• **PROBLEM TO SOLVE**
Copy all the entries word for word, but omit the pictures.

• **Dataset entries**
== Segment start ==
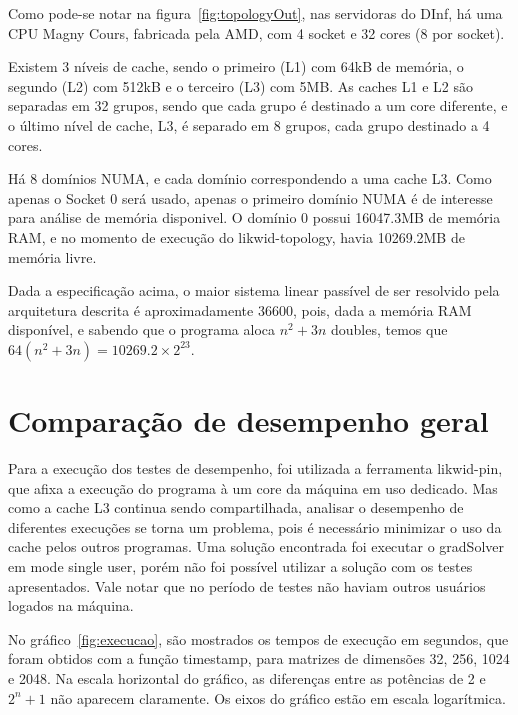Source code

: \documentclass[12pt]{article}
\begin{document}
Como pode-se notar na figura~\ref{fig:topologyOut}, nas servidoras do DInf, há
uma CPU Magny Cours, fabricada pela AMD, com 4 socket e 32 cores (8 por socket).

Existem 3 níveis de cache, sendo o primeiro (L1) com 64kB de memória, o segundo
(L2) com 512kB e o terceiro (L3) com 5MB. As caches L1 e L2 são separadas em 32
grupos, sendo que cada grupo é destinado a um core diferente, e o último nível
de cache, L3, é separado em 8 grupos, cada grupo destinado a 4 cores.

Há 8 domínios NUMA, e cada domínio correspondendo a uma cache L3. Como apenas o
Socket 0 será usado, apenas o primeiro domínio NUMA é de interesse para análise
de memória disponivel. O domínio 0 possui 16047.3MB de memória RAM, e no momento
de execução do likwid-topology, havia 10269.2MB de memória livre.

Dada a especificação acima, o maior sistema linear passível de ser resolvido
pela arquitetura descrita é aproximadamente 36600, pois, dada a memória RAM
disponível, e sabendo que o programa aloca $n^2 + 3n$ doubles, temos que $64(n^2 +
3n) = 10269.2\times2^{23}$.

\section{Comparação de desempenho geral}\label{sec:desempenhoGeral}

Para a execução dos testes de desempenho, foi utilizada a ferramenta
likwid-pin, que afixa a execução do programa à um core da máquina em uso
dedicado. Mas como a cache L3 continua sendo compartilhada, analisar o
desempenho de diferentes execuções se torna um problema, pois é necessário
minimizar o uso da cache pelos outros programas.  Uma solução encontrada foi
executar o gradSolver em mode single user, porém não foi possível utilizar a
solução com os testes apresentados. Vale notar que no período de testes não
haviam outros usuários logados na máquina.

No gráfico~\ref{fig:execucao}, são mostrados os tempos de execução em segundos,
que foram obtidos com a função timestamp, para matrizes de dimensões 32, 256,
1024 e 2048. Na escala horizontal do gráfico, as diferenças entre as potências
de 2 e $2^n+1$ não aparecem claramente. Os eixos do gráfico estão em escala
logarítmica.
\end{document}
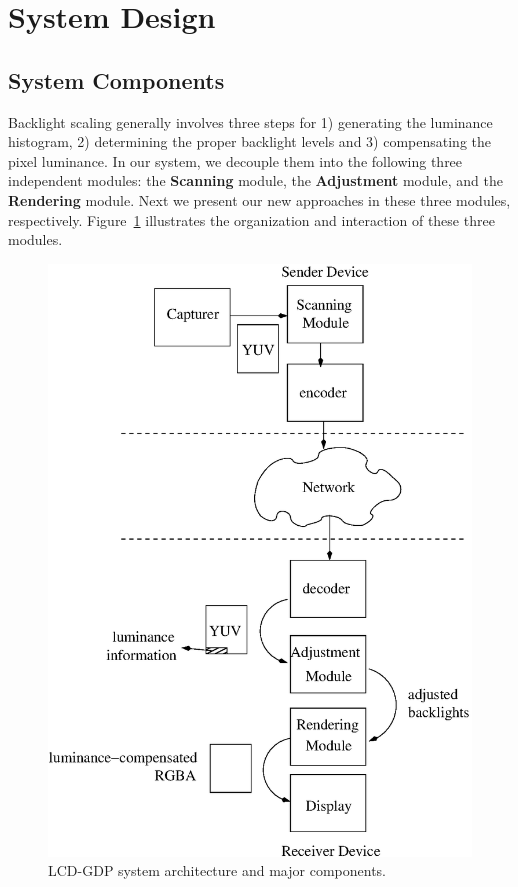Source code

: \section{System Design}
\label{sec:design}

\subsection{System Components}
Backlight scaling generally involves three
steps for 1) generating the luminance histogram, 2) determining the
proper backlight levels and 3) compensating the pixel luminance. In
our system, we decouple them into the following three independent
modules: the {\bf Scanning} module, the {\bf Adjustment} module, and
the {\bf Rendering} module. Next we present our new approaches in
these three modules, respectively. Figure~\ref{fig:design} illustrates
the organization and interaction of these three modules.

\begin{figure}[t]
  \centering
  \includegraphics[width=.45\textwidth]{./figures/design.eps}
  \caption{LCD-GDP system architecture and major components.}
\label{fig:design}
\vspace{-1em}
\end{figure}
== Segment end ==
• **ANSWER FOR THE TASK**
Source code

: \documentclass[12pt]{article}
\begin{document}
Como pode-se notar na figura~\ref{fig:topologyOut}, nas servidoras do DInf, há
uma CPU Magny Cours, fabricada pela AMD, com 4 socket e 32 cores (8 por socket).

Existem 3 níveis de cache, sendo o primeiro (L1) com 64kB de memória, o segundo
(L2) com 512kB e o terceiro (L3) com 5MB. As caches L1 e L2 são separadas em 32
grupos, sendo que cada grupo é destinado a um core diferente, e o último nível
de cache, L3, é separado em 8 grupos, cada grupo destinado a 4 cores.

Há 8 domínios NUMA, e cada domínio correspondendo a uma cache L3. Como apenas o
Socket 0 será usado, apenas o primeiro domínio NUMA é de interesse para análise
de memória disponivel. O domínio 0 possui 16047.3MB de memória RAM, e no momento
de execução do likwid-topology, havia 10269.2MB de memória livre.

Dada a especificação acima, o maior sistema linear passível de ser resolvido
pela arquitetura descrita é aproximadamente 36600, pois, dada a memória RAM
disponível, e sabendo que o programa aloca $n^2 + 3n$ doubles, temos que $64(n^2 +
3n) = 10269.2\times2^{23}$.

\section{Comparação de desempenho geral}\label{sec:desempenhoGeral}

Para a execução dos testes de desempenho, foi utilizada a ferramenta
likwid-pin, que afixa a execução do programa à um core da máquina em uso
dedicado. Mas como a cache L3 continua sendo compartilhada, analisar o
desempenho de diferentes execuções se torna um problema, pois é necessário
minimizar o uso da cache pelos outros programas.  Uma solução encontrada foi
executar o gradSolver em mode single user, porém não foi possível utilizar a
solução com os testes apresentados. Vale notar que no período de testes não
haviam outros usuários logados na máquina.

No gráfico~\ref{fig:execucao}, são mostrados os tempos de execução em segundos,
que foram obtidos com a função timestamp, para matrizes de dimensões 32, 256,
1024 e 2048. Na escala horizontal do gráfico, as diferenças entre as potências
de 2 e $2^n+1$ não aparecem claramente. Os eixos do gráfico estão em escala
logarítmica.
\end{document}
Source code

: \section{System Design}
\label{sec:design}

\subsection{System Components}
Backlight scaling generally involves three
steps for 1) generating the luminance histogram, 2) determining the
proper backlight levels and 3) compensating the pixel luminance. In
our system, we decouple them into the following three independent
modules: the {\bf Scanning} module, the {\bf Adjustment} module, and
the {\bf Rendering} module. Next we present our new approaches in
these three modules, respectively. Figure~\ref{fig:design} illustrates
the organization and interaction of these three modules.

\begin{figure}[t]
  \centering
  \includegraphics[width=.45\textwidth]{./figures/design.eps}
  \caption{LCD-GDP system architecture and major components.}
\label{fig:design}
\vspace{-1em}
\end{figure}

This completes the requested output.